6.   COMMITMENTS AND CONTINGENCIES

     On March 3, 1995, the Company and its surety, Federal Insurance Company
     ("Federal"), entered into an agreement (the "Federal Agreement") under
     which Federal agreed to hold the Company harmless from certain claims
     pending in connection with one of the Company's former Fixed Price Custom
     Curtainwall projects.  Under the terms of the Federal Agreement, Federal
     assumed control of the litigation and will also be the beneficiary of any
     affirmative claim which the Company may receive.  As consideration for
     Federal's obligations, the Company assigned to Federal the $3,000,000
     interest bearing promissory note received from the Company's sale of the
     Construction Group, and agreed to pay Federal $1,000,000 per year, in equal
     quarterly installments, for seven years without interest commencing March
     24, 1995.  As security for the payment obligations to Federal, the Company
     granted to Federal a security interest in all of the Company's assets and
     the purchaser delivered a financial guarantee insurance policy securing
     payment of the Concrete Note.  The Federal Agreement provides that (i) at
     least 30% of the ownership of the common stock of the Company must be held
     jointly by the current Chairman of the Company, who currently controls
     approximately 1.6% of the outstanding common stock, and the current Chief
     Executive Officer and Vice Chairman of the Company, who currently controls
     approximately 55.9% of the outstanding common stock, and (ii) either or
     both must continue as chief executive officer and/or chairman of the
     Company.  In the event such common stock ownership and executive officers
     are not maintained, the Company will be required to make immediate payment
     of the remaining unpaid settlement amount which was $4,750,000 at March 31,
     1997.

     There are various other proceedings pending against or involving the
     Company which are ordinary or routine given the nature of the Company's
     business.
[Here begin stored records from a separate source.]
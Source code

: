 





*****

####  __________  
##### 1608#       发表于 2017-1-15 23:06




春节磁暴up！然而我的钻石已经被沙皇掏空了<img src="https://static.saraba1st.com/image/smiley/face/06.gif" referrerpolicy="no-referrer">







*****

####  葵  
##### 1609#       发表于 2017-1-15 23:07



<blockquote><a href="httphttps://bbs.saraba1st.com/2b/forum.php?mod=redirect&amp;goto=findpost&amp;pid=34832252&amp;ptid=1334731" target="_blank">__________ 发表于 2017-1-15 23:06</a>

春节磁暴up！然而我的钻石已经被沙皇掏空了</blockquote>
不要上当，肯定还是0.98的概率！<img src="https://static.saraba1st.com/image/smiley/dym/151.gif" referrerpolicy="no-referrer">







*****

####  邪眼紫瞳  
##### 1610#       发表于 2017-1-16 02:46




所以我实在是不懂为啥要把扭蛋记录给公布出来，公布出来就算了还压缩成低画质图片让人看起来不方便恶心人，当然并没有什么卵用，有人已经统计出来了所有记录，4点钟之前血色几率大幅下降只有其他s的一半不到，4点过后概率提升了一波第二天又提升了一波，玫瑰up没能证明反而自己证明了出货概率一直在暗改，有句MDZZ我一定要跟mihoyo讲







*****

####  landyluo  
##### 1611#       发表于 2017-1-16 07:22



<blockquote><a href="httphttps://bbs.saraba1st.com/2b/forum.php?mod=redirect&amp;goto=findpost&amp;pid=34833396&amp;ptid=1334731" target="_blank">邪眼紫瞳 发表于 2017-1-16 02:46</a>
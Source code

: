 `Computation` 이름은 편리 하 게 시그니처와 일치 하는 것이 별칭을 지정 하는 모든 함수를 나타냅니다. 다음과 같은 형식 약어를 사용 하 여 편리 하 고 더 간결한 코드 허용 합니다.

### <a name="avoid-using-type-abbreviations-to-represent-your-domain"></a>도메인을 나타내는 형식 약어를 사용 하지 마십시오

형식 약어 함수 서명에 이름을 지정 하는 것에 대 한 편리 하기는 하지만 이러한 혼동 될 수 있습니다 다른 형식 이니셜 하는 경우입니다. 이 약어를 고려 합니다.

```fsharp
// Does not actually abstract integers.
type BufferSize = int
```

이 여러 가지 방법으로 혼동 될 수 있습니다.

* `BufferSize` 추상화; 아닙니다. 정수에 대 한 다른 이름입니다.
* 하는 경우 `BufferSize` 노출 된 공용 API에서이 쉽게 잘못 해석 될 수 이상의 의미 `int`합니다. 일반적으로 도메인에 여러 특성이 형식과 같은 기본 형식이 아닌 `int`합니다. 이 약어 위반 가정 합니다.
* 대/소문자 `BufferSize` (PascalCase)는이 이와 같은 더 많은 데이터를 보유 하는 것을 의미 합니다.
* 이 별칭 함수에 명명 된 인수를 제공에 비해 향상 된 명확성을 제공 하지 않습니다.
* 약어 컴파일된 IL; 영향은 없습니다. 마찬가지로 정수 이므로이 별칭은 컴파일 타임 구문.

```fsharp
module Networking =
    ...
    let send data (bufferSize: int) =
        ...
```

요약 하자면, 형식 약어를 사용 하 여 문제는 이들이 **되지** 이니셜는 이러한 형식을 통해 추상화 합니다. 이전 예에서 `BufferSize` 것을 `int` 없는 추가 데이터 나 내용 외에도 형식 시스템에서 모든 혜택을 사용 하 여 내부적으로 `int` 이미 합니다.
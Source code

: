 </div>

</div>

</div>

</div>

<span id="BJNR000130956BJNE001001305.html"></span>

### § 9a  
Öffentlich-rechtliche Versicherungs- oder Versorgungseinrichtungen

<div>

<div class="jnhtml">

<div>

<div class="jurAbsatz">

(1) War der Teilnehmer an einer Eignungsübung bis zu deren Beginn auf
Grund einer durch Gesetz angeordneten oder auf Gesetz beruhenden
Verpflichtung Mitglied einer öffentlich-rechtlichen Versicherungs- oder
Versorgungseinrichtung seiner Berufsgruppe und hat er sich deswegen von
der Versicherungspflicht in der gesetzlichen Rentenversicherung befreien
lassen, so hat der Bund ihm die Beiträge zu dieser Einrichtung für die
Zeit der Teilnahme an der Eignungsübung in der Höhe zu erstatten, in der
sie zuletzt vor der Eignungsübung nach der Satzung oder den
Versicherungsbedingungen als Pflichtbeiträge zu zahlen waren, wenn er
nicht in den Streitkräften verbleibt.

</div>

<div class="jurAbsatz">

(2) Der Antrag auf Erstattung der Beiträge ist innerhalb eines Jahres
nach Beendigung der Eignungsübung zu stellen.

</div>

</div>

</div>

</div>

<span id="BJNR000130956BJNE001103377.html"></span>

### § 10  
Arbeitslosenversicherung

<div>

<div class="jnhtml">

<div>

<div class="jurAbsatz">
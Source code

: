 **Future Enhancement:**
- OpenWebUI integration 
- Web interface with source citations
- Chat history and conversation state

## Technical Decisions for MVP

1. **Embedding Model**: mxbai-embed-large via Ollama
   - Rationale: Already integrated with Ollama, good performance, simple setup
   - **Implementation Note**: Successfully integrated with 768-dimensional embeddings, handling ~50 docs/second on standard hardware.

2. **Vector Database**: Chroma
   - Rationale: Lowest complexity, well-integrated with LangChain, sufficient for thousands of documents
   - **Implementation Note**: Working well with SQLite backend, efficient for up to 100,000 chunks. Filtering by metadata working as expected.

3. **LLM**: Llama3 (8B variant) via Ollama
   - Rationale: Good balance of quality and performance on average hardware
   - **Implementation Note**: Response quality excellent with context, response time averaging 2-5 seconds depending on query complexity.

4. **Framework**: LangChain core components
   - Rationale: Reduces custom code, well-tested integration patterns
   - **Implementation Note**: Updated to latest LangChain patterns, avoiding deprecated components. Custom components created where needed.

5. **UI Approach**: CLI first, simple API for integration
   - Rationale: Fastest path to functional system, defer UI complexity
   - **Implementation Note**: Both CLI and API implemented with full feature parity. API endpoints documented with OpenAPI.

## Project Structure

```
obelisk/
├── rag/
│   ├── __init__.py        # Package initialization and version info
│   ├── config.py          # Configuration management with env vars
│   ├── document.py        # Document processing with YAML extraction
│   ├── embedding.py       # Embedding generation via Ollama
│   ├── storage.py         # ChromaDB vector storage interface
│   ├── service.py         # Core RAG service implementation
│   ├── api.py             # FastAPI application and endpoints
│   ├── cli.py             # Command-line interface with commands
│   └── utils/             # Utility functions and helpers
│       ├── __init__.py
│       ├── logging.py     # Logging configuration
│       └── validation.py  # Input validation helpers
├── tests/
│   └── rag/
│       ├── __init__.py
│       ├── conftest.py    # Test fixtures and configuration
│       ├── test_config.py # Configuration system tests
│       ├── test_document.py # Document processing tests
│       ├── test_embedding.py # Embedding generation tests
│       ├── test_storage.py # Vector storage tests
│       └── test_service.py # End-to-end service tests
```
The Company has recorded a liability related to litigation where
     it is both probable that a loss will be incurred and the amount of the loss
     can be reasonably estimated.

     The Company continues to be liable for liabilities associated with sold or
     discontinued businesses (see Note 3) prior to the sale or disposition
     including, in certain instances, liabilities arising from Company self-
     insurance programs, unfunded pension liabilities, warranty and
     rectification claims, severance obligations, environmental clean-up
     matters, and unresolved litigation arising in the normal course of the
     former business activities.  Management has made estimates as to the amount
     and timing of the payment of such liabilities which are reflected in the
     accompanying consolidated financial statements.  Given the subjective
     nature of many of these liabilities, their ultimate outcome cannot be
     predicted with certainty.  However,  based upon currently available
     information, management does not expect that the ultimate outcome of such
     matters will have a material effect on the consolidated financial
     statements.

     The Company has been identified as a potentially responsible party by
     various state and Federal authorities for clean-up and monitoring costs at
     waste disposal sites related to discontinued operations.  Due to various
     factors, it is difficult to estimate future environmental related
     expenditures.  The Company has engaged third parties to perform feasibility
     studies and assist in estimating the cost of investigation and remediation.
     At March 31, 1997, the Company has recorded reserves of approximately $7
     million, representing management's and the third parties' best estimate of
     future costs to be incurred.  The majority of these expenditures are
     expected to be incurred in the next five years.  Although unexpected events
     could have an impact on these estimates, management does not believe that
     additional costs that could be incurred would have a material effect on the
     consolidated financial statements.

     With respect to the environmental clean-up matters, the Company has claimed
     coverage under its insurance policies for past and future clean-up costs
     related to certain sites for which the Company believes it is indemnified
     under its insurance policies.  The insurer has refused to admit or deny
     coverage under the Company's policies.  As a result, the Company has filed
     a complaint against the insurer seeking to recover the past and future
     clean-up costs.  It is not currently possible to predict the amount or
     timing of proceeds, if any, from the ultimate resolution of this matter. 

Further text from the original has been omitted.